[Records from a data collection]
- Opening Delimiter -
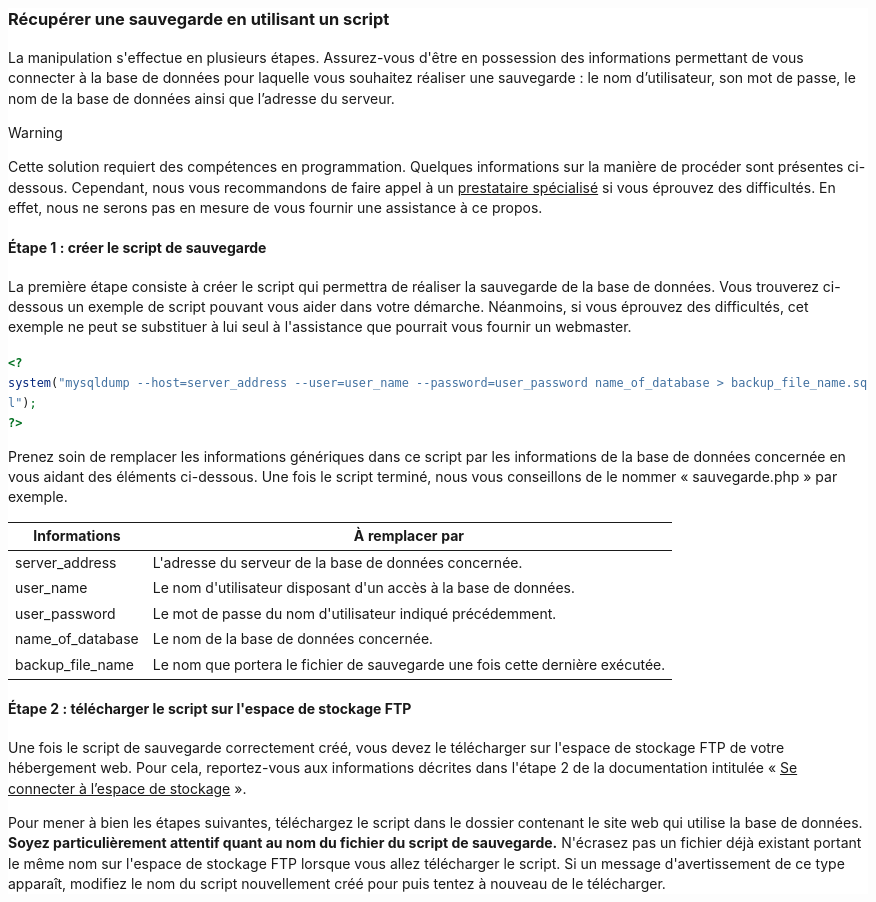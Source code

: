 ### Récupérer une sauvegarde en utilisant un script

La manipulation s'effectue en plusieurs étapes. Assurez-vous d'être en possession des informations permettant de vous connecter à la base de données pour laquelle vous souhaitez réaliser une sauvegarde : le nom d’utilisateur, son mot de passe, le nom de la base de données ainsi que l’adresse du serveur.

> [!warning]
>
> Cette solution requiert des compétences en programmation. Quelques informations sur la manière de procéder sont présentes ci-dessous. Cependant, nous vous recommandons de faire appel à un [prestataire spécialisé](https://partner.ovhcloud.com/fr-ca/directory/) si vous éprouvez des difficultés. En effet, nous ne serons pas en mesure de vous fournir une assistance à ce propos.
>

#### Étape 1 : créer le script de sauvegarde

La première étape consiste à créer le script qui permettra de réaliser la sauvegarde de la base de données. Vous trouverez ci-dessous un exemple de script pouvant vous aider dans votre démarche. Néanmoins, si vous éprouvez des difficultés, cet exemple ne peut se substituer à lui seul à l'assistance que pourrait vous fournir un webmaster.

```php
<?
system("mysqldump --host=server_address --user=user_name --password=user_password name_of_database > backup_file_name.sql");
?>
```

Prenez soin de remplacer les informations génériques dans ce script par les informations de la base de données concernée en vous aidant des éléments ci-dessous. Une fois le script terminé, nous vous conseillons de le nommer « sauvegarde.php » par exemple.

|Informations|À remplacer par|
|---|---|
|server_address|L'adresse du serveur de la base de données concernée.|
|user_name|Le nom d'utilisateur disposant d'un accès à la base de données.|
|user_password|Le mot de passe du nom d'utilisateur indiqué précédemment.|
|name_of_database|Le nom de la base de données concernée.|
|backup_file_name|Le nom que portera le fichier de sauvegarde une fois cette dernière exécutée.|

#### Étape 2 : télécharger le script sur l'espace de stockage FTP

Une fois le script de sauvegarde correctement créé, vous devez le télécharger sur l'espace de stockage FTP de votre hébergement web. Pour cela, reportez-vous aux informations décrites dans l'étape 2 de la documentation intitulée « [Se connecter à l’espace de stockage](/pages/web/hosting/hosting_how_to_get_my_website_online#2-se-connecter-a-lespace-de-stockage) ».

Pour mener à bien les étapes suivantes, téléchargez le script dans le dossier contenant le site web qui utilise la base de données. **Soyez particulièrement attentif quant au nom du fichier du script de sauvegarde.** N'écrasez pas un fichier déjà existant portant le même nom sur l'espace de stockage FTP lorsque vous allez télécharger le script. Si un message d'avertissement de ce type apparaît, modifiez le nom du script nouvellement créé pour puis tentez à nouveau de le télécharger.
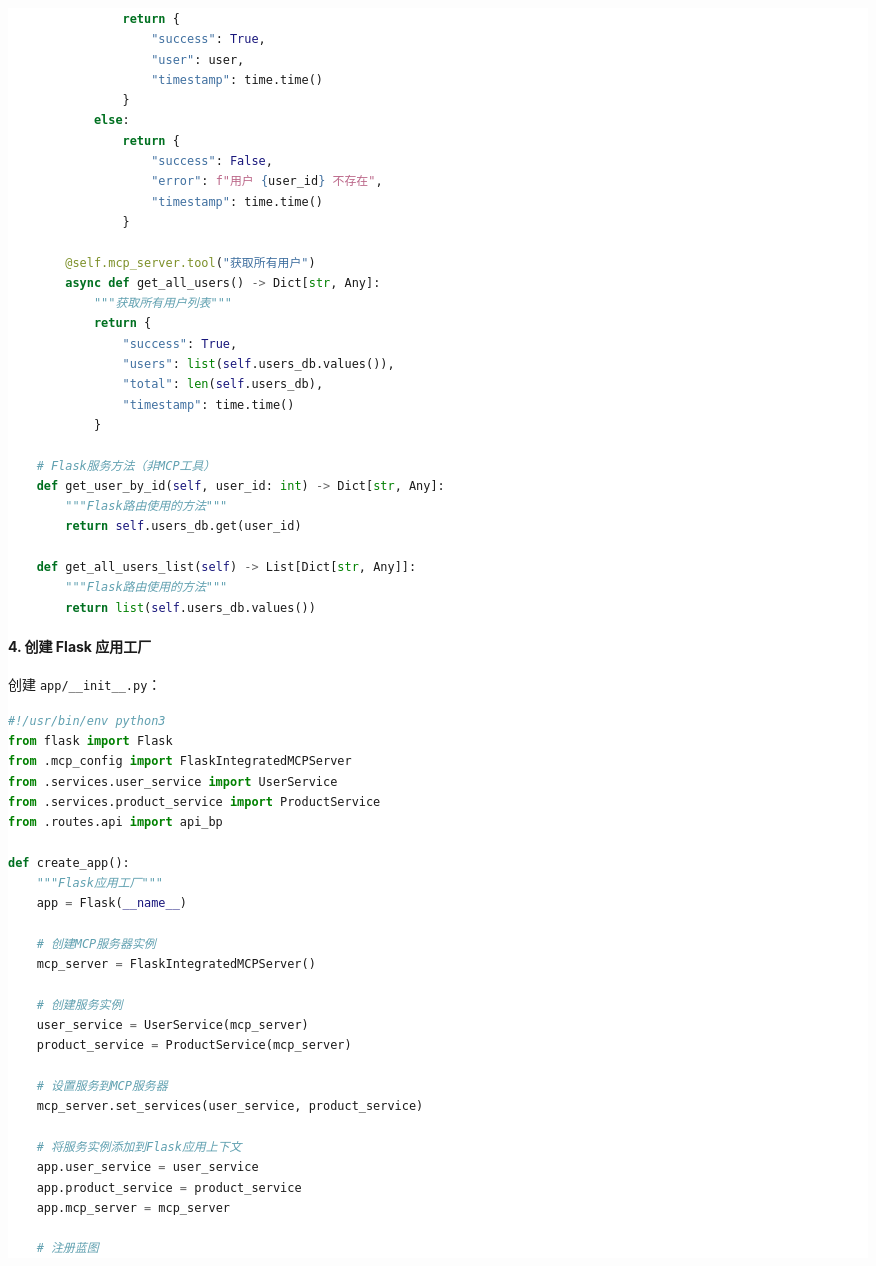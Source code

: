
 ```python
                return {
                    "success": True,
                    "user": user,
                    "timestamp": time.time()
                }
            else:
                return {
                    "success": False,
                    "error": f"用户 {user_id} 不存在",
                    "timestamp": time.time()
                }
        
        @self.mcp_server.tool("获取所有用户")
        async def get_all_users() -> Dict[str, Any]:
            """获取所有用户列表"""
            return {
                "success": True,
                "users": list(self.users_db.values()),
                "total": len(self.users_db),
                "timestamp": time.time()
            }
    
    # Flask服务方法（非MCP工具）
    def get_user_by_id(self, user_id: int) -> Dict[str, Any]:
        """Flask路由使用的方法"""
        return self.users_db.get(user_id)
    
    def get_all_users_list(self) -> List[Dict[str, Any]]:
        """Flask路由使用的方法"""
        return list(self.users_db.values())
```

#### 4. 创建 Flask 应用工厂

创建 `app/__init__.py`：

```python
#!/usr/bin/env python3
from flask import Flask
from .mcp_config import FlaskIntegratedMCPServer
from .services.user_service import UserService
from .services.product_service import ProductService
from .routes.api import api_bp

def create_app():
    """Flask应用工厂"""
    app = Flask(__name__)
    
    # 创建MCP服务器实例
    mcp_server = FlaskIntegratedMCPServer()
    
    # 创建服务实例
    user_service = UserService(mcp_server)
    product_service = ProductService(mcp_server)
    
    # 设置服务到MCP服务器
    mcp_server.set_services(user_service, product_service)
    
    # 将服务实例添加到Flask应用上下文
    app.user_service = user_service
    app.product_service = product_service
    app.mcp_server = mcp_server
    
    # 注册蓝图
```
- Closing Delimiter -
* WORK ORDER: Could you copy all of the entries above exactly, without the pictures?

* SOLUTION:
Source code

: ### Récupérer une sauvegarde en utilisant un script

La manipulation s'effectue en plusieurs étapes. Assurez-vous d'être en possession des informations permettant de vous connecter à la base de données pour laquelle vous souhaitez réaliser une sauvegarde : le nom d’utilisateur, son mot de passe, le nom de la base de données ainsi que l’adresse du serveur.

> [!warning]
>
> Cette solution requiert des compétences en programmation. Quelques informations sur la manière de procéder sont présentes ci-dessous. Cependant, nous vous recommandons de faire appel à un [prestataire spécialisé](https://partner.ovhcloud.com/fr-ca/directory/) si vous éprouvez des difficultés. En effet, nous ne serons pas en mesure de vous fournir une assistance à ce propos.
>

#### Étape 1 : créer le script de sauvegarde

La première étape consiste à créer le script qui permettra de réaliser la sauvegarde de la base de données. Vous trouverez ci-dessous un exemple de script pouvant vous aider dans votre démarche. Néanmoins, si vous éprouvez des difficultés, cet exemple ne peut se substituer à lui seul à l'assistance que pourrait vous fournir un webmaster.

```php
<?
system("mysqldump --host=server_address --user=user_name --password=user_password name_of_database > backup_file_name.sql");
?>
```

Prenez soin de remplacer les informations génériques dans ce script par les informations de la base de données concernée en vous aidant des éléments ci-dessous. Une fois le script terminé, nous vous conseillons de le nommer « sauvegarde.php » par exemple.

|Informations|À remplacer par|
|---|---|
|server_address|L'adresse du serveur de la base de données concernée.|
|user_name|Le nom d'utilisateur disposant d'un accès à la base de données.|
|user_password|Le mot de passe du nom d'utilisateur indiqué précédemment.|
|name_of_database|Le nom de la base de données concernée.|
|backup_file_name|Le nom que portera le fichier de sauvegarde une fois cette dernière exécutée.|

#### Étape 2 : télécharger le script sur l'espace de stockage FTP

Une fois le script de sauvegarde correctement créé, vous devez le télécharger sur l'espace de stockage FTP de votre hébergement web. Pour cela, reportez-vous aux informations décrites dans l'étape 2 de la documentation intitulée « [Se connecter à l’espace de stockage](/pages/web/hosting/hosting_how_to_get_my_website_online#2-se-connecter-a-lespace-de-stockage) ».

Pour mener à bien les étapes suivantes, téléchargez le script dans le dossier contenant le site web qui utilise la base de données. **Soyez particulièrement attentif quant au nom du fichier du script de sauvegarde.** N'écrasez pas un fichier déjà existant portant le même nom sur l'espace de stockage FTP lorsque vous allez télécharger le script. Si un message d'avertissement de ce type apparaît, modifiez le nom du script nouvellement créé pour puis tentez à nouveau de le télécharger.
Source code

:
 ```python
                return {
                    "success": True,
                    "user": user,
                    "timestamp": time.time()
                }
            else:
                return {
                    "success": False,
                    "error": f"用户 {user_id} 不存在",
                    "timestamp": time.time()
                }
        
        @self.mcp_server.tool("获取所有用户")
        async def get_all_users() -> Dict[str, Any]:
            """获取所有用户列表"""
            return {
                "success": True,
                "users": list(self.users_db.values()),
                "total": len(self.users_db),
                "timestamp": time.time()
            }
    
    # Flask服务方法（非MCP工具）
    def get_user_by_id(self, user_id: int) -> Dict[str, Any]:
        """Flask路由使用的方法"""
        return self.users_db.get(user_id)
    
    def get_all_users_list(self) -> List[Dict[str, Any]]:
        """Flask路由使用的方法"""
        return list(self.users_db.values())
```

#### 4. 创建 Flask 应用工厂

创建 `app/__init__.py`：

```python
#!/usr/bin/env python3
from flask import Flask
from .mcp_config import FlaskIntegratedMCPServer
from .services.user_service import UserService
from .services.product_service import ProductService
from .routes.api import api_bp

def create_app():
    """Flask应用工厂"""
    app = Flask(__name__)
    
    # 创建MCP服务器实例
    mcp_server = FlaskIntegratedMCPServer()
    
    # 创建服务实例
    user_service = UserService(mcp_server)
    product_service = ProductService(mcp_server)
    
    # 设置服务到MCP服务器
    mcp_server.set_services(user_service, product_service)
    
    # 将服务实例添加到Flask应用上下文
    app.user_service = user_service
    app.product_service = product_service
    app.mcp_server = mcp_server
    
    # 注册蓝图
```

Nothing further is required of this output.